**Task details:** As an exercise, transcribe the data below in full and exactly, omitting pictures.
[Data supplied Boundary: Start]
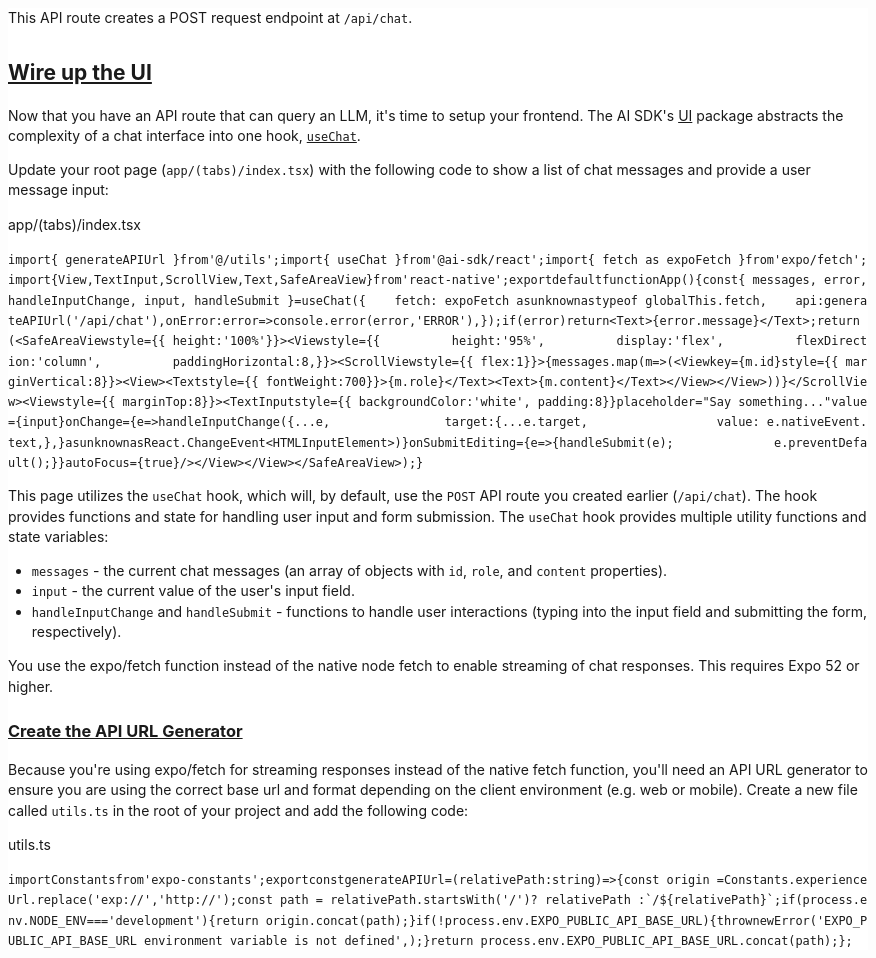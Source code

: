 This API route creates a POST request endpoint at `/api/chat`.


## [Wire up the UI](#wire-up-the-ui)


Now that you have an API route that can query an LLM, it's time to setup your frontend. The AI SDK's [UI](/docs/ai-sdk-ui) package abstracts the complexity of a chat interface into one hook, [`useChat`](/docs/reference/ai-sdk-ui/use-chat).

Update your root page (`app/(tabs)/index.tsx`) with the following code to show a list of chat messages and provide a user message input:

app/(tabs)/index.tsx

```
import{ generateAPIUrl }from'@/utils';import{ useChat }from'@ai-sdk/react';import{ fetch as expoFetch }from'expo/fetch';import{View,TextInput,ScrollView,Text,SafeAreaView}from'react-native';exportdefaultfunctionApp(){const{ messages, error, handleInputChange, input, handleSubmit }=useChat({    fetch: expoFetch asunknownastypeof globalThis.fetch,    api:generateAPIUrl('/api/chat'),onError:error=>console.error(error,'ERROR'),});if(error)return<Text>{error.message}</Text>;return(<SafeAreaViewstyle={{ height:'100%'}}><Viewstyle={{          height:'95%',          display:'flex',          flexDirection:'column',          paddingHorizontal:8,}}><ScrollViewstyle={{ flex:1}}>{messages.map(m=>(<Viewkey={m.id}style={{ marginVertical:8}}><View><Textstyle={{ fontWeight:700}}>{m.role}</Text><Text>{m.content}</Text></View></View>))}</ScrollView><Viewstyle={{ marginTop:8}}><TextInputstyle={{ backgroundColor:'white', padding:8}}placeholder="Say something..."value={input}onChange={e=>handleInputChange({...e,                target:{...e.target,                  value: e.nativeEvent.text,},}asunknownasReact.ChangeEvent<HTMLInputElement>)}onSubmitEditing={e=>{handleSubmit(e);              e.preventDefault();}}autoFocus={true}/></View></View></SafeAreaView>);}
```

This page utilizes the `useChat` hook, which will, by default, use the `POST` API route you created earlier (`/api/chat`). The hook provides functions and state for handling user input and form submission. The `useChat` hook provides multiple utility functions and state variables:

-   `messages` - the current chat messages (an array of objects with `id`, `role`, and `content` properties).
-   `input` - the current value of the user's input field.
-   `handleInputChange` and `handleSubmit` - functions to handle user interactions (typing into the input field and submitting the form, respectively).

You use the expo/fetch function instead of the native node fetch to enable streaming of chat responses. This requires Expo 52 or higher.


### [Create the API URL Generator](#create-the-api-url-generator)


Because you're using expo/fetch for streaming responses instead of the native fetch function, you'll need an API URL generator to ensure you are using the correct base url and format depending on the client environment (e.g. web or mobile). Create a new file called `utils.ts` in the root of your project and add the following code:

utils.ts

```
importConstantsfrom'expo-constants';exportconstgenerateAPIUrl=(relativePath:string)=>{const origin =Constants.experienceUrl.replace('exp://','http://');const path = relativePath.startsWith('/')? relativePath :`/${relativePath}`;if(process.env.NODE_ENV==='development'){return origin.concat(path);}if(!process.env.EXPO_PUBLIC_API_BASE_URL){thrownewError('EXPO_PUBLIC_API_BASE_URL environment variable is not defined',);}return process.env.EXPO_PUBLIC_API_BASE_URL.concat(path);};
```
[Data supplied Boundary: End]
**Result of this task:**
Source code

: This API route creates a POST request endpoint at `/api/chat`.


## [Wire up the UI](#wire-up-the-ui)


Now that you have an API route that can query an LLM, it's time to setup your frontend. The AI SDK's [UI](/docs/ai-sdk-ui) package abstracts the complexity of a chat interface into one hook, [`useChat`](/docs/reference/ai-sdk-ui/use-chat).

Update your root page (`app/(tabs)/index.tsx`) with the following code to show a list of chat messages and provide a user message input:

app/(tabs)/index.tsx

```
import{ generateAPIUrl }from'@/utils';import{ useChat }from'@ai-sdk/react';import{ fetch as expoFetch }from'expo/fetch';import{View,TextInput,ScrollView,Text,SafeAreaView}from'react-native';exportdefaultfunctionApp(){const{ messages, error, handleInputChange, input, handleSubmit }=useChat({    fetch: expoFetch asunknownastypeof globalThis.fetch,    api:generateAPIUrl('/api/chat'),onError:error=>console.error(error,'ERROR'),});if(error)return<Text>{error.message}</Text>;return(<SafeAreaViewstyle={{ height:'100%'}}><Viewstyle={{          height:'95%',          display:'flex',          flexDirection:'column',          paddingHorizontal:8,}}><ScrollViewstyle={{ flex:1}}>{messages.map(m=>(<Viewkey={m.id}style={{ marginVertical:8}}><View><Textstyle={{ fontWeight:700}}>{m.role}</Text><Text>{m.content}</Text></View></View>))}</ScrollView><Viewstyle={{ marginTop:8}}><TextInputstyle={{ backgroundColor:'white', padding:8}}placeholder="Say something..."value={input}onChange={e=>handleInputChange({...e,                target:{...e.target,                  value: e.nativeEvent.text,},}asunknownasReact.ChangeEvent<HTMLInputElement>)}onSubmitEditing={e=>{handleSubmit(e);              e.preventDefault();}}autoFocus={true}/></View></View></SafeAreaView>);}
```

This page utilizes the `useChat` hook, which will, by default, use the `POST` API route you created earlier (`/api/chat`). The hook provides functions and state for handling user input and form submission. The `useChat` hook provides multiple utility functions and state variables:

-   `messages` - the current chat messages (an array of objects with `id`, `role`, and `content` properties).
-   `input` - the current value of the user's input field.
-   `handleInputChange` and `handleSubmit` - functions to handle user interactions (typing into the input field and submitting the form, respectively).

You use the expo/fetch function instead of the native node fetch to enable streaming of chat responses. This requires Expo 52 or higher.


### [Create the API URL Generator](#create-the-api-url-generator)


Because you're using expo/fetch for streaming responses instead of the native fetch function, you'll need an API URL generator to ensure you are using the correct base url and format depending on the client environment (e.g. web or mobile). Create a new file called `utils.ts` in the root of your project and add the following code:

utils.ts

```
importConstantsfrom'expo-constants';exportconstgenerateAPIUrl=(relativePath:string)=>{const origin =Constants.experienceUrl.replace('exp://','http://');const path = relativePath.startsWith('/')? relativePath :`/${relativePath}`;if(process.env.NODE_ENV==='development'){return origin.concat(path);}if(!process.env.EXPO_PUBLIC_API_BASE_URL){thrownewError('EXPO_PUBLIC_API_BASE_URL environment variable is not defined',);}return process.env.EXPO_PUBLIC_API_BASE_URL.concat(path);};
```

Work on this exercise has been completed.